Exercise → Each record below is to be output unchanged, and any picture is to be dropped.

━━━━━━━━━━━━━━━━━━━━━━━━━━━━━━

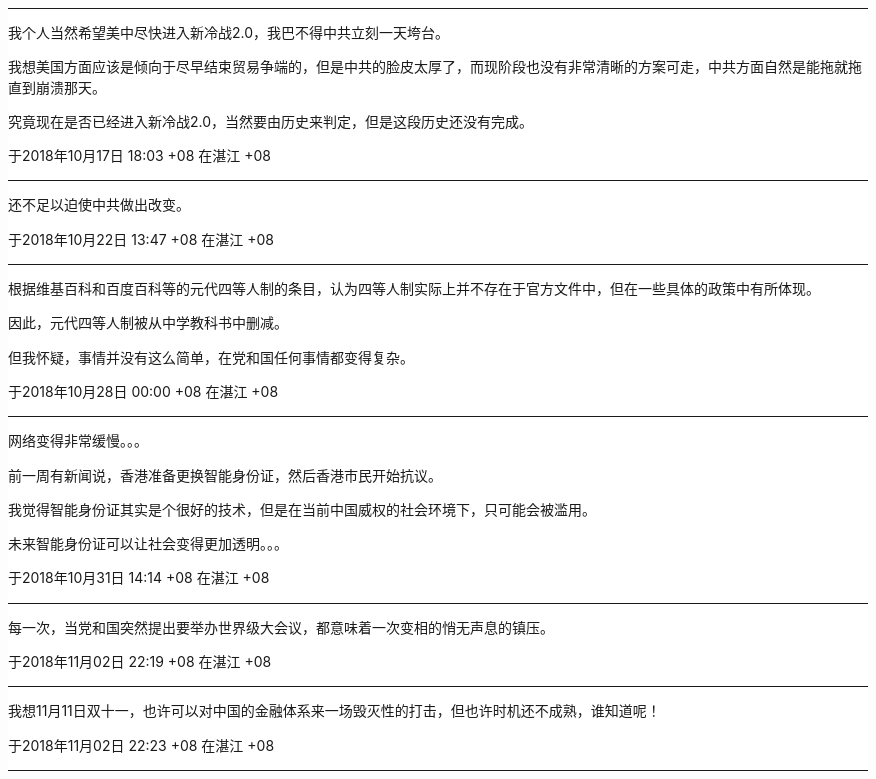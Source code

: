 --------------------------------------------------------------------------------

我个人当然希望美中尽快进入新冷战2.0，我巴不得中共立刻一天垮台。

我想美国方面应该是倾向于尽早结束贸易争端的，但是中共的脸皮太厚了，而现阶段也没有非常清晰的方案可走，中共方面自然是能拖就拖直到崩溃那天。

究竟现在是否已经进入新冷战2.0，当然要由历史来判定，但是这段历史还没有完成。

于2018年10月17日 18:03 +08 在湛江 +08

--------------------------------------------------------------------------------

还不足以迫使中共做出改变。

于2018年10月22日 13:47 +08 在湛江 +08

--------------------------------------------------------------------------------

根据维基百科和百度百科等的元代四等人制的条目，认为四等人制实际上并不存在于官方文件中，但在一些具体的政策中有所体现。

因此，元代四等人制被从中学教科书中删减。

但我怀疑，事情并没有这么简单，在党和国任何事情都变得复杂。

于2018年10月28日 00:00 +08 在湛江 +08

--------------------------------------------------------------------------------

网络变得非常缓慢。。。

前一周有新闻说，香港准备更换智能身份证，然后香港市民开始抗议。

我觉得智能身份证其实是个很好的技术，但是在当前中国威权的社会环境下，只可能会被滥用。

未来智能身份证可以让社会变得更加透明。。。

于2018年10月31日 14:14 +08 在湛江 +08

--------------------------------------------------------------------------------

每一次，当党和国突然提出要举办世界级大会议，都意味着一次变相的悄无声息的镇压。

于2018年11月02日 22:19 +08 在湛江 +08

--------------------------------------------------------------------------------

我想11月11日双十一，也许可以对中国的金融体系来一场毁灭性的打击，但也许时机还不成熟，谁知道呢！

于2018年11月02日 22:23 +08 在湛江 +08

--------------------------------------------------------------------------------
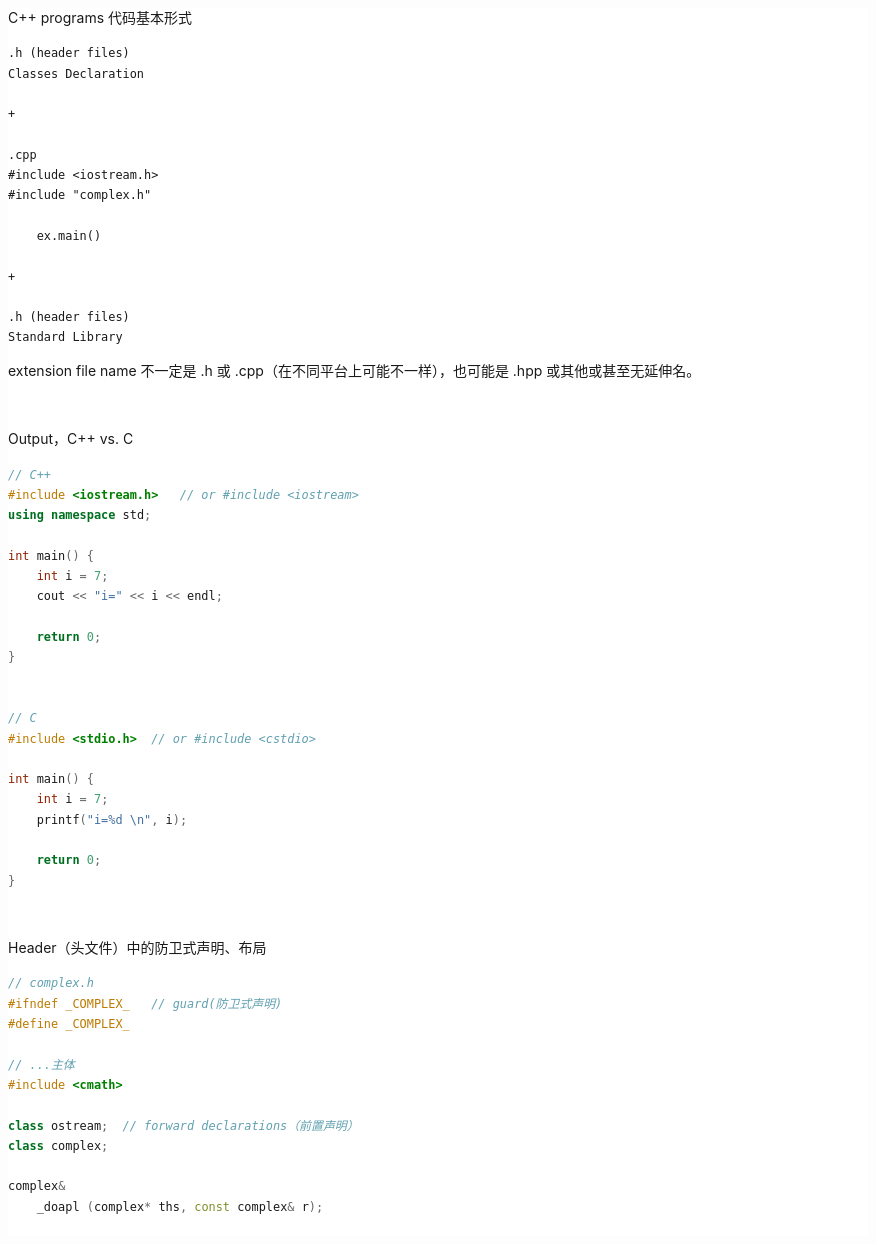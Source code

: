 C++ programs 代码基本形式

```
.h (header files)
Classes Declaration

+

.cpp
#include <iostream.h>
#include "complex.h"

	ex.main()

+

.h (header files)
Standard Library
```

extension file name 不一定是 .h 或 .cpp（在不同平台上可能不一样），也可能是 .hpp 或其他或甚至无延伸名。

<br/>

Output，C++ vs. C

```cpp
// C++
#include <iostream.h>	// or #include <iostream>
using namespace std;

int main() {
	int i = 7;
	cout << "i=" << i << endl;
	
	return 0;
}


// C
#include <stdio.h>	// or #include <cstdio>

int main() {
	int i = 7;
	printf("i=%d \n", i);
	
	return 0;
}
```

<br/>

Header（头文件）中的防卫式声明、布局

```cpp
// complex.h
#ifndef _COMPLEX_	// guard(防卫式声明)
#define _COMPLEX_

// ...主体
#include <cmath>

class ostream;	// forward declarations（前置声明）
class complex;

complex&
	_doapl (complex* ths, const complex& r);
	
```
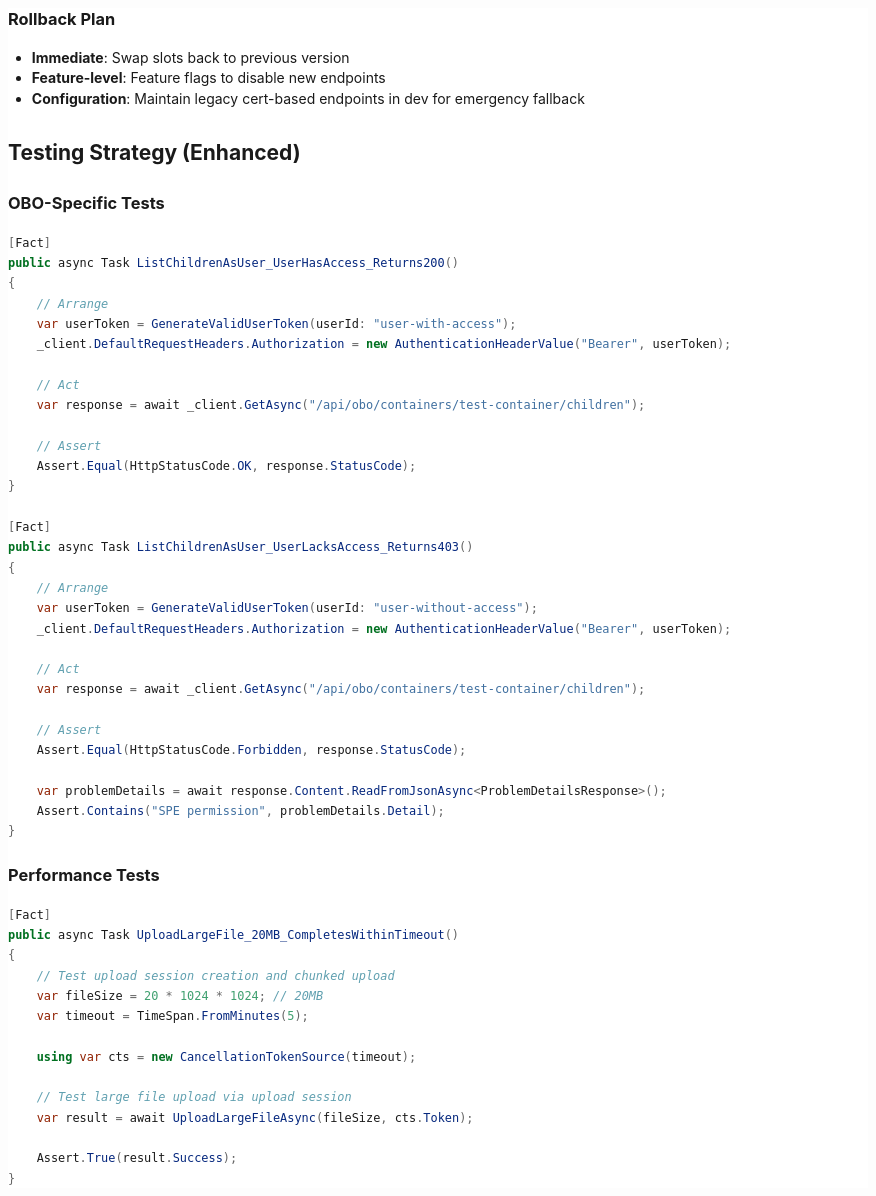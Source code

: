 ### Rollback Plan
- **Immediate**: Swap slots back to previous version
- **Feature-level**: Feature flags to disable new endpoints
- **Configuration**: Maintain legacy cert-based endpoints in dev for emergency fallback

## Testing Strategy (Enhanced)

### OBO-Specific Tests
```csharp
[Fact]
public async Task ListChildrenAsUser_UserHasAccess_Returns200()
{
    // Arrange
    var userToken = GenerateValidUserToken(userId: "user-with-access");
    _client.DefaultRequestHeaders.Authorization = new AuthenticationHeaderValue("Bearer", userToken);

    // Act
    var response = await _client.GetAsync("/api/obo/containers/test-container/children");

    // Assert
    Assert.Equal(HttpStatusCode.OK, response.StatusCode);
}

[Fact]
public async Task ListChildrenAsUser_UserLacksAccess_Returns403()
{
    // Arrange
    var userToken = GenerateValidUserToken(userId: "user-without-access");
    _client.DefaultRequestHeaders.Authorization = new AuthenticationHeaderValue("Bearer", userToken);

    // Act
    var response = await _client.GetAsync("/api/obo/containers/test-container/children");

    // Assert
    Assert.Equal(HttpStatusCode.Forbidden, response.StatusCode);

    var problemDetails = await response.Content.ReadFromJsonAsync<ProblemDetailsResponse>();
    Assert.Contains("SPE permission", problemDetails.Detail);
}
```

### Performance Tests
```csharp
[Fact]
public async Task UploadLargeFile_20MB_CompletesWithinTimeout()
{
    // Test upload session creation and chunked upload
    var fileSize = 20 * 1024 * 1024; // 20MB
    var timeout = TimeSpan.FromMinutes(5);

    using var cts = new CancellationTokenSource(timeout);

    // Test large file upload via upload session
    var result = await UploadLargeFileAsync(fileSize, cts.Token);

    Assert.True(result.Success);
}
```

━━━━━━━━━━━━━━━━━━━━━━━━━━━━━━

Written answer →
Source code

: --------------------------------------------------------------------------------

我个人当然希望美中尽快进入新冷战2.0，我巴不得中共立刻一天垮台。

我想美国方面应该是倾向于尽早结束贸易争端的，但是中共的脸皮太厚了，而现阶段也没有非常清晰的方案可走，中共方面自然是能拖就拖直到崩溃那天。

究竟现在是否已经进入新冷战2.0，当然要由历史来判定，但是这段历史还没有完成。

于2018年10月17日 18:03 +08 在湛江 +08

--------------------------------------------------------------------------------

还不足以迫使中共做出改变。

于2018年10月22日 13:47 +08 在湛江 +08

--------------------------------------------------------------------------------

根据维基百科和百度百科等的元代四等人制的条目，认为四等人制实际上并不存在于官方文件中，但在一些具体的政策中有所体现。

因此，元代四等人制被从中学教科书中删减。

但我怀疑，事情并没有这么简单，在党和国任何事情都变得复杂。

于2018年10月28日 00:00 +08 在湛江 +08

--------------------------------------------------------------------------------

网络变得非常缓慢。。。

前一周有新闻说，香港准备更换智能身份证，然后香港市民开始抗议。

我觉得智能身份证其实是个很好的技术，但是在当前中国威权的社会环境下，只可能会被滥用。

未来智能身份证可以让社会变得更加透明。。。

于2018年10月31日 14:14 +08 在湛江 +08

--------------------------------------------------------------------------------

每一次，当党和国突然提出要举办世界级大会议，都意味着一次变相的悄无声息的镇压。

于2018年11月02日 22:19 +08 在湛江 +08

--------------------------------------------------------------------------------

我想11月11日双十一，也许可以对中国的金融体系来一场毁灭性的打击，但也许时机还不成熟，谁知道呢！

于2018年11月02日 22:23 +08 在湛江 +08

--------------------------------------------------------------------------------
Source code

: C++ programs 代码基本形式

```
.h (header files)
Classes Declaration

+

.cpp
#include <iostream.h>
#include "complex.h"

	ex.main()

+

.h (header files)
Standard Library
```

extension file name 不一定是 .h 或 .cpp（在不同平台上可能不一样），也可能是 .hpp 或其他或甚至无延伸名。

<br/>

Output，C++ vs. C

```cpp
// C++
#include <iostream.h>	// or #include <iostream>
using namespace std;

int main() {
	int i = 7;
	cout << "i=" << i << endl;
	
	return 0;
}


// C
#include <stdio.h>	// or #include <cstdio>

int main() {
	int i = 7;
	printf("i=%d \n", i);
	
	return 0;
}
```

<br/>

Header（头文件）中的防卫式声明、布局

```cpp
// complex.h
#ifndef _COMPLEX_	// guard(防卫式声明)
#define _COMPLEX_

// ...主体
#include <cmath>

class ostream;	// forward declarations（前置声明）
class complex;

complex&
	_doapl (complex* ths, const complex& r);
	
```
Source code

: ### Rollback Plan
- **Immediate**: Swap slots back to previous version
- **Feature-level**: Feature flags to disable new endpoints
- **Configuration**: Maintain legacy cert-based endpoints in dev for emergency fallback

## Testing Strategy (Enhanced)

### OBO-Specific Tests
```csharp
[Fact]
public async Task ListChildrenAsUser_UserHasAccess_Returns200()
{
    // Arrange
    var userToken = GenerateValidUserToken(userId: "user-with-access");
    _client.DefaultRequestHeaders.Authorization = new AuthenticationHeaderValue("Bearer", userToken);

    // Act
    var response = await _client.GetAsync("/api/obo/containers/test-container/children");

    // Assert
    Assert.Equal(HttpStatusCode.OK, response.StatusCode);
}

[Fact]
public async Task ListChildrenAsUser_UserLacksAccess_Returns403()
{
    // Arrange
    var userToken = GenerateValidUserToken(userId: "user-without-access");
    _client.DefaultRequestHeaders.Authorization = new AuthenticationHeaderValue("Bearer", userToken);

    // Act
    var response = await _client.GetAsync("/api/obo/containers/test-container/children");

    // Assert
    Assert.Equal(HttpStatusCode.Forbidden, response.StatusCode);

    var problemDetails = await response.Content.ReadFromJsonAsync<ProblemDetailsResponse>();
    Assert.Contains("SPE permission", problemDetails.Detail);
}
```

### Performance Tests
```csharp
[Fact]
public async Task UploadLargeFile_20MB_CompletesWithinTimeout()
{
    // Test upload session creation and chunked upload
    var fileSize = 20 * 1024 * 1024; // 20MB
    var timeout = TimeSpan.FromMinutes(5);

    using var cts = new CancellationTokenSource(timeout);

    // Test large file upload via upload session
    var result = await UploadLargeFileAsync(fileSize, cts.Token);

    Assert.True(result.Success);
}
```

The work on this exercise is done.